Pictures paired with source code:
____________

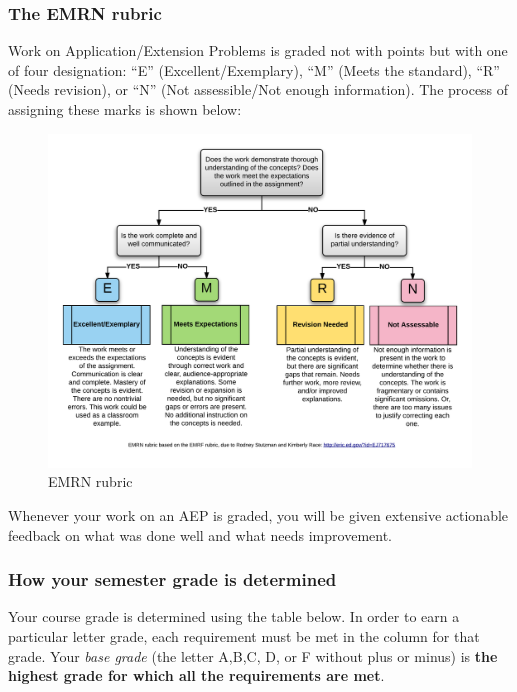 \documentclass[]{article}
\begin{document}
\hypertarget{the-emrn-rubric}{%
\subsubsection{The EMRN rubric}\label{the-emrn-rubric}}

Work on Application/Extension Problems is graded not with points but
with one of four designation: ``E'' (Excellent/Exemplary), ``M'' (Meets
the standard), ``R'' (Needs revision), or ``N'' (Not assessible/Not
enough information). The process of assigning these marks is shown
below:

\begin{figure}
\centering
\includegraphics{EMRN.png}
\caption{EMRN rubric}
\end{figure}

Whenever your work on an AEP is graded, you will be given extensive
actionable feedback on what was done well and what needs improvement.

\hypertarget{how-your-semester-grade-is-determined}{%
\subsubsection{How your semester grade is
determined}\label{how-your-semester-grade-is-determined}}

Your course grade is determined using the table below. In order to earn
a particular letter grade, each requirement must be met in the column
for that grade. Your \emph{base grade} (the letter A,B,C, D, or F
without plus or minus) is \textbf{the highest grade for which all the
requirements are met}.
\end{document}
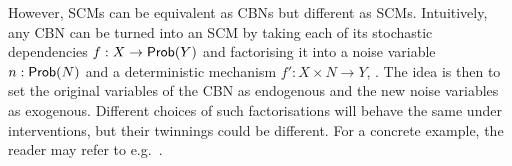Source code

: \documentclass[11pt,a4paper]{article}
\begin{document}
However, SCMs can be equivalent as CBNs but different as SCMs. Intuitively, any CBN can be turned into an SCM by taking each of its stochastic dependencies $f: X \to \mathsf{Prob}(Y)$ and factorising it into a noise variable $n : \mathsf{Prob}(N)$ and a deterministic mechanism $f': X \times N \to Y$, . The idea is then to set the original variables of the CBN as endogenous and the new noise variables as exogenous. Different choices of such factorisations will behave the same under interventions, but their twinnings could be different. For a concrete example, the reader may refer to e.g.\ \cite{Balke1994,pearl2009causality}. 


\end{document}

____________

◆ TASK ITEM ◆
All lines above with "letter" in them should be returned.

◆ RESPONSE AREA ◆
a particular letter grade, each requirement must be met in the column
for that grade. Your \emph{base grade} (the letter A,B,C, D, or F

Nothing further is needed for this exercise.